## Your assignment
Exactly the lines from the one with "2. Create and enable a virtual environment" through the last line of the listing must be given again.

## Source data
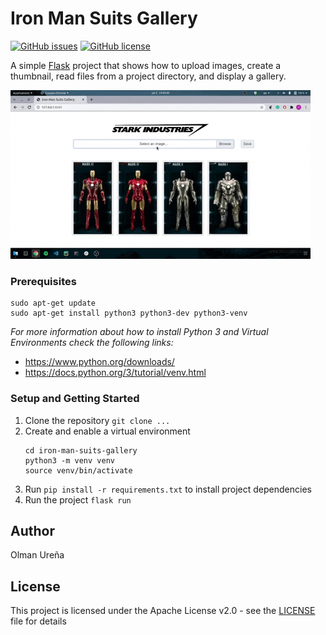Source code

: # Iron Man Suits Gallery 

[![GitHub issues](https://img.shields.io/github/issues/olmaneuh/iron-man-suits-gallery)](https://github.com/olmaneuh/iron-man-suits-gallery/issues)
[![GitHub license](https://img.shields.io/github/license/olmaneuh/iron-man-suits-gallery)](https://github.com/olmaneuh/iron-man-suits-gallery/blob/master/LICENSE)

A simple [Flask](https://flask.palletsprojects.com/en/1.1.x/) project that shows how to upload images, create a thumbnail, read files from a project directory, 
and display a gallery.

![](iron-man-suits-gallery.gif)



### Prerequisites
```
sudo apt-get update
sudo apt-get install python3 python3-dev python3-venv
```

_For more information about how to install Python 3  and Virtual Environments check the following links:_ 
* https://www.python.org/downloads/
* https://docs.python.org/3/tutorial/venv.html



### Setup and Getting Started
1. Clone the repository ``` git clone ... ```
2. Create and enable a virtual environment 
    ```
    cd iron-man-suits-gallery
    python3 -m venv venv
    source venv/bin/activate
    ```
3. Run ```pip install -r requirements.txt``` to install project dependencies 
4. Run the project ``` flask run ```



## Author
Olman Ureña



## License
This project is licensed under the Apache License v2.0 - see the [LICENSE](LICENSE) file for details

## Solution below
2. Create and enable a virtual environment 
    ```
    cd iron-man-suits-gallery
    python3 -m venv venv
    source venv/bin/activate
    ```
3. Run ```pip install -r requirements.txt``` to install project dependencies 
4. Run the project ``` flask run ```



## Author
Olman Ureña



## License
This project is licensed under the Apache License v2.0 - see the [LICENSE](LICENSE) file for details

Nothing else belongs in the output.